In the records below, the line with "三、老人福利法等社會福利法規規定之相關福利機構。" opens the range and the line with "前項財務報告編製準則，由中央主管機關定之。" closes it; print that range exactly and nothing else.

Content starts

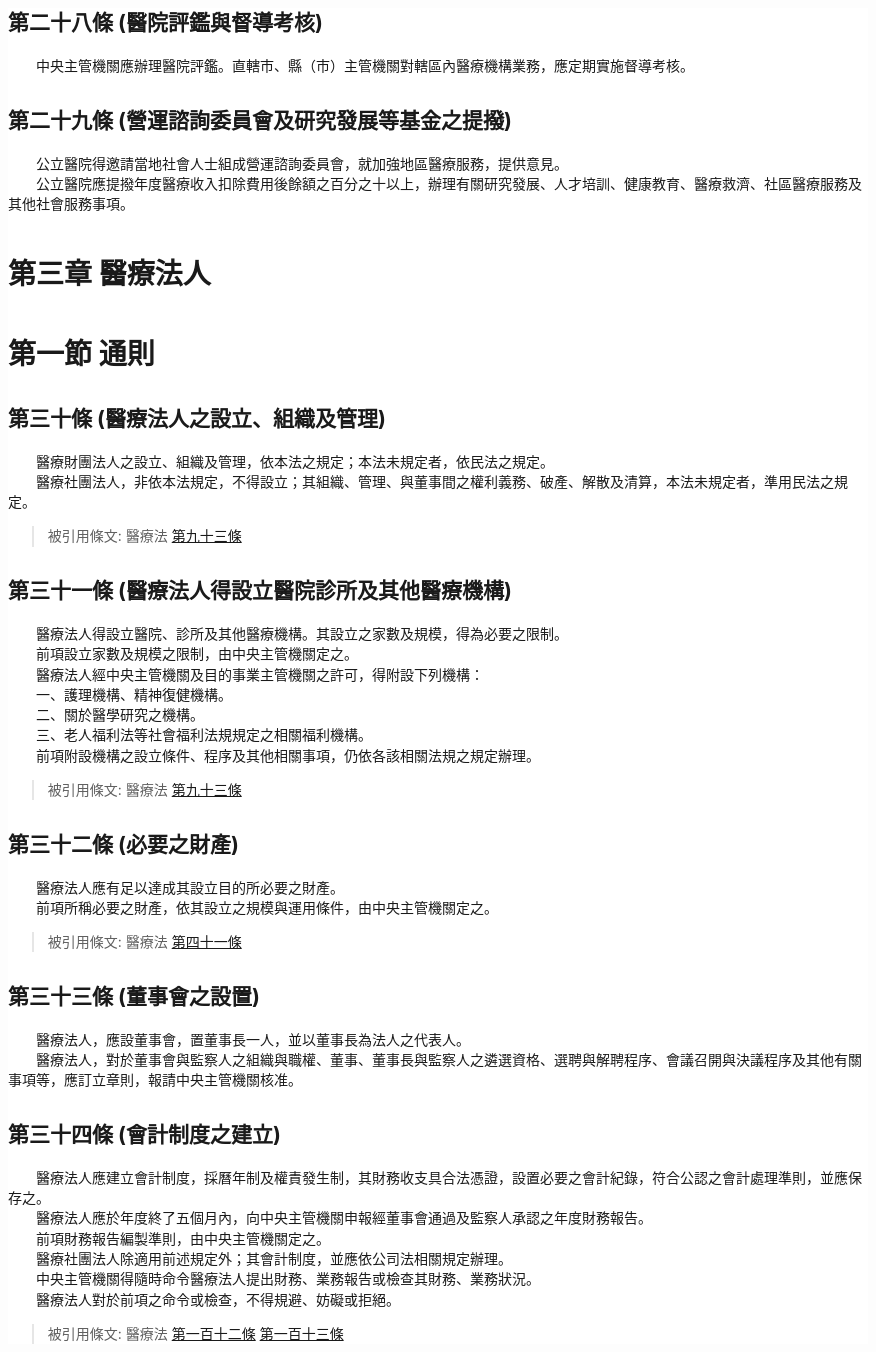 

第二十八條 (醫院評鑑與督導考核)
-------------------------------
　　中央主管機關應辦理醫院評鑑。直轄市、縣（市）主管機關對轄區內醫療機構業務，應定期實施督導考核。  


第二十九條 (營運諮詢委員會及研究發展等基金之提撥)
-------------------------------------------------
　　公立醫院得邀請當地社會人士組成營運諮詢委員會，就加強地區醫療服務，提供意見。  
　　公立醫院應提撥年度醫療收入扣除費用後餘額之百分之十以上，辦理有關研究發展、人才培訓、健康教育、醫療救濟、社區醫療服務及其他社會服務事項。  


第三章  醫療法人
================
第一節  通則
============
第三十條 (醫療法人之設立、組織及管理)
-------------------------------------
　　醫療財團法人之設立、組織及管理，依本法之規定；本法未規定者，依民法之規定。  
　　醫療社團法人，非依本法規定，不得設立；其組織、管理、與董事間之權利義務、破產、解散及清算，本法未規定者，準用民法之規定。  
> 被引用條文: 醫療法 [第九十三條](../../衛生社福/醫政/醫療法.md#第九十三條-購置及使用具有危險性醫療儀器之審查及評估)



第三十一條 (醫療法人得設立醫院診所及其他醫療機構)
-------------------------------------------------
　　醫療法人得設立醫院、診所及其他醫療機構。其設立之家數及規模，得為必要之限制。  
　　前項設立家數及規模之限制，由中央主管機關定之。  
　　醫療法人經中央主管機關及目的事業主管機關之許可，得附設下列機構：  
　　一、護理機構、精神復健機構。  
　　二、關於醫學研究之機構。  
　　三、老人福利法等社會福利法規規定之相關福利機構。  
　　前項附設機構之設立條件、程序及其他相關事項，仍依各該相關法規之規定辦理。  
> 被引用條文: 醫療法 [第九十三條](../../衛生社福/醫政/醫療法.md#第九十三條-購置及使用具有危險性醫療儀器之審查及評估)



第三十二條 (必要之財產)
-----------------------
　　醫療法人應有足以達成其設立目的所必要之財產。  
　　前項所稱必要之財產，依其設立之規模與運用條件，由中央主管機關定之。  
> 被引用條文: 醫療法 [第四十一條](../../衛生社福/醫政/醫療法.md#第四十一條-廢止許可之情形)



第三十三條 (董事會之設置)
-------------------------
　　醫療法人，應設董事會，置董事長一人，並以董事長為法人之代表人。  
　　醫療法人，對於董事會與監察人之組織與職權、董事、董事長與監察人之遴選資格、選聘與解聘程序、會議召開與決議程序及其他有關事項等，應訂立章則，報請中央主管機關核准。  


第三十四條 (會計制度之建立)
---------------------------
　　醫療法人應建立會計制度，採曆年制及權責發生制，其財務收支具合法憑證，設置必要之會計紀錄，符合公認之會計處理準則，並應保存之。  
　　醫療法人應於年度終了五個月內，向中央主管機關申報經董事會通過及監察人承認之年度財務報告。  
　　前項財務報告編製準則，由中央主管機關定之。  
　　醫療社團法人除適用前述規定外；其會計制度，並應依公司法相關規定辦理。  
　　中央主管機關得隨時命令醫療法人提出財務、業務報告或檢查其財務、業務狀況。  
　　醫療法人對於前項之命令或檢查，不得規避、妨礙或拒絕。  
> 被引用條文: 醫療法 [第一百十二條](../../衛生社福/醫政/醫療法.md#第一百十二條-罰則) [第一百十三條](../../衛生社福/醫政/醫療法.md#第一百十三條-罰則)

Content ends

▶ [Written answer]
　　三、老人福利法等社會福利法規規定之相關福利機構。  
　　前項附設機構之設立條件、程序及其他相關事項，仍依各該相關法規之規定辦理。  
> 被引用條文: 醫療法 [第九十三條](../../衛生社福/醫政/醫療法.md#第九十三條-購置及使用具有危險性醫療儀器之審查及評估)



第三十二條 (必要之財產)
-----------------------
　　醫療法人應有足以達成其設立目的所必要之財產。  
　　前項所稱必要之財產，依其設立之規模與運用條件，由中央主管機關定之。  
> 被引用條文: 醫療法 [第四十一條](../../衛生社福/醫政/醫療法.md#第四十一條-廢止許可之情形)



第三十三條 (董事會之設置)
-------------------------
　　醫療法人，應設董事會，置董事長一人，並以董事長為法人之代表人。  
　　醫療法人，對於董事會與監察人之組織與職權、董事、董事長與監察人之遴選資格、選聘與解聘程序、會議召開與決議程序及其他有關事項等，應訂立章則，報請中央主管機關核准。  


第三十四條 (會計制度之建立)
---------------------------
　　醫療法人應建立會計制度，採曆年制及權責發生制，其財務收支具合法憑證，設置必要之會計紀錄，符合公認之會計處理準則，並應保存之。  
　　醫療法人應於年度終了五個月內，向中央主管機關申報經董事會通過及監察人承認之年度財務報告。  
　　前項財務報告編製準則，由中央主管機關定之。  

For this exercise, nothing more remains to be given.